KOCALARI ÖLEN KADINLARIN DURUMU, BEKLEME SÜRELERİ-3
Erkeğin, bain talakla boşanmış, yani birici boşama, geri dönülen boşama, yahut kocası ölmüş bir kadına, onunla evlenmek istediğini hissettirecek ima ve işaretler, asra veya örf ve adetlere göre değişir. Mesela Allah, senin gibi güzel ahlak sahibi bir kadını bana da nasip etsin demesi de bir ima sayılır. Erkek, bu çeşit imalarla kadına evlenme arzusunu belli ettiği taktirde, bunda herhangi bir günah yoktur. Allah, zaten bu erkeklerin o kadınlara karşı içlerinde besledikleri duyguları bilmektedir ve bildiği içindir ki, ima ile bunu belli etmelerine izin vermiştir. Arzularını, örf ve adete uygun olmayan şekilde ve herkesin yanında normal olmayan sözler söyleyip akıllarını çelmek, gizlice buluşmak helal değildir. Yani, boşanmaları kesinleşmiş, yahut kocaları ölmüş kadınlara bekleme süreleri içinde ima yoluyla evlenme isteklerini hissettirilmesi caizdir, fakat bunu açıkça bildirmek ve süre bitmeden evlenmek haramdır.

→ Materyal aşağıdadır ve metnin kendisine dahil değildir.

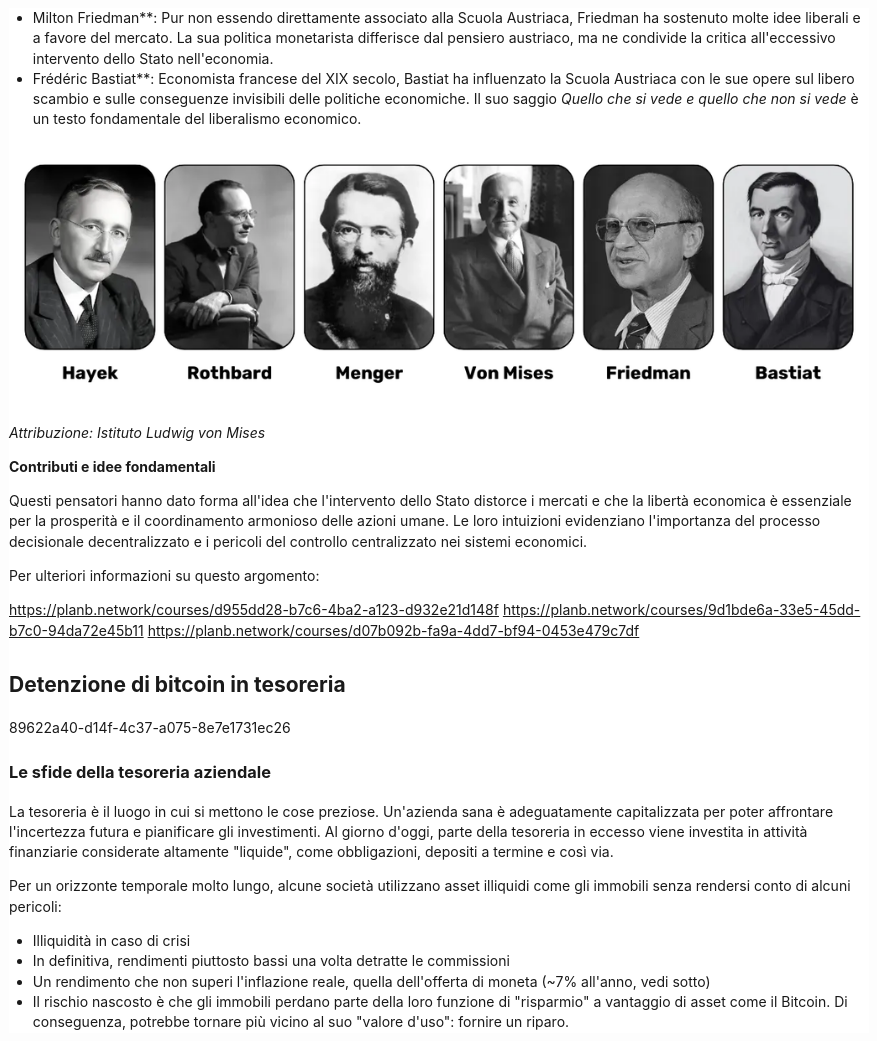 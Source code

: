
- Milton Friedman**: Pur non essendo direttamente associato alla Scuola Austriaca, Friedman ha sostenuto molte idee liberali e a favore del mercato. La sua politica monetarista differisce dal pensiero austriaco, ma ne condivide la critica all'eccessivo intervento dello Stato nell'economia.
- Frédéric Bastiat**: Economista francese del XIX secolo, Bastiat ha influenzato la Scuola Austriaca con le sue opere sul libero scambio e sulle conseguenze invisibili delle politiche economiche. Il suo saggio _Quello che si vede e quello che non si vede_ è un testo fondamentale del liberalismo economico.

![BIZ101](assets/en/06.webp)

*Attribuzione: Istituto Ludwig von Mises*

**Contributi e idee fondamentali**

Questi pensatori hanno dato forma all'idea che l'intervento dello Stato distorce i mercati e che la libertà economica è essenziale per la prosperità e il coordinamento armonioso delle azioni umane. Le loro intuizioni evidenziano l'importanza del processo decisionale decentralizzato e i pericoli del controllo centralizzato nei sistemi economici.

Per ulteriori informazioni su questo argomento:

https://planb.network/courses/d955dd28-b7c6-4ba2-a123-d932e21d148f
https://planb.network/courses/9d1bde6a-33e5-45dd-b7c0-94da72e45b11
https://planb.network/courses/d07b092b-fa9a-4dd7-bf94-0453e479c7df
## Detenzione di bitcoin in tesoreria

<chapterId>89622a40-d14f-4c37-a075-8e7e1731ec26</chapterId>

### Le sfide della tesoreria aziendale

La tesoreria è il luogo in cui si mettono le cose preziose. Un'azienda sana è adeguatamente capitalizzata per poter affrontare l'incertezza futura e pianificare gli investimenti. Al giorno d'oggi, parte della tesoreria in eccesso viene investita in attività finanziarie considerate altamente "liquide", come obbligazioni, depositi a termine e così via.

Per un orizzonte temporale molto lungo, alcune società utilizzano asset illiquidi come gli immobili senza rendersi conto di alcuni pericoli:


- Illiquidità in caso di crisi
- In definitiva, rendimenti piuttosto bassi una volta detratte le commissioni
- Un rendimento che non superi l'inflazione reale, quella dell'offerta di moneta (~7% all'anno, vedi sotto)
- Il rischio nascosto è che gli immobili perdano parte della loro funzione di "risparmio" a vantaggio di asset come il Bitcoin. Di conseguenza, potrebbe tornare più vicino al suo "valore d'uso": fornire un riparo.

Evlenen ve fakat mehi tespit edilmeden, yahut tespit edilse bile nikahı takiben tabii karı koca münasebeti olmadan boşanan kadınların durumunu da şöyle açıklıyor. 2/ Bakara 236. “ Kendileriyle temas etmeden ve mehirlerini belirlemeden kadınları boşamışsanız, üzerinize herhangi bir günah yoktur. Zengin olanlara güçleri nispetinde, fakir olanlara da yine güçleri nispetinde, bilinen ölçüler içinde ve iyilik yapanlara bir borç olmak üzere onları mal yönünden faydalandırın.” 2/ Bakara 237. “ Ve eğer onlarla temas etmeden onları boşamışsanız ve onların mehirlerini de tayin etmişseniz onların bağışlanması, yahut nikah akdini elinde tutan kocanın bağışlaması dışında, tayin ettiğiniz mehrin yarısı onlara aittir. Fakat mehirleri bağışlamanız takvaya daha yakındır. Aranızdaki bağı unutmayın, Allah şüphesiz, yaptıklarınızı hakkıyla görendir.”
Allah, Bakara 236. Ayette, Toplumlarda sık, sık olan bir hadisedir: Bir erkek bir kadına talip olur, nikah yapılır, kadın kocasının evine gelir, yahut gelmez, fakat gelse de gelmese de gerdeğe girilmez, evliliğin gereği olan karı koca arasında cinsi münasebet de vuku bulmaz. Hal böyleyken erkek karısını boşar. Eğer nikah sırasında, erkeğin karısını boşaması halinde vermeyi taahhüt edeceği mehir de tespit edilmemiş ve iki taraf arasında bu hususta herhangi bir görüşme olmamışsa, erkeğe düşen herhangi bir sorumluluk yoktur. Yani, başka bir ifadeyle sonradan mehir tespit edip kadına vermesi şart değildir. Bununla beraber, erkeklerin boşadıkları kadınlara güçleri nispetinde ve halk arasında bilinen ölçülere göre mal verip onları memnun etmeleri üzerlerine borçtur. Zengin olan erkeğin, zenginliği ölçüsünde, fakir olanın da, yine kendi haline göre bu borcu ödemeleri gerekir. Ancak bu meta, kadınlarını boşamalarının bir cezası değil, bir iyilik işidir. Allah, nikahtan sonra temas etmeksizin karılarını boşayan erkeklere, eğer mehir de tayin olunmamışsa, boşadıkları kadınlara güçleri nispetinde ve örf ölçüleri içinde iyilikte bulunmayı açıklamıştır.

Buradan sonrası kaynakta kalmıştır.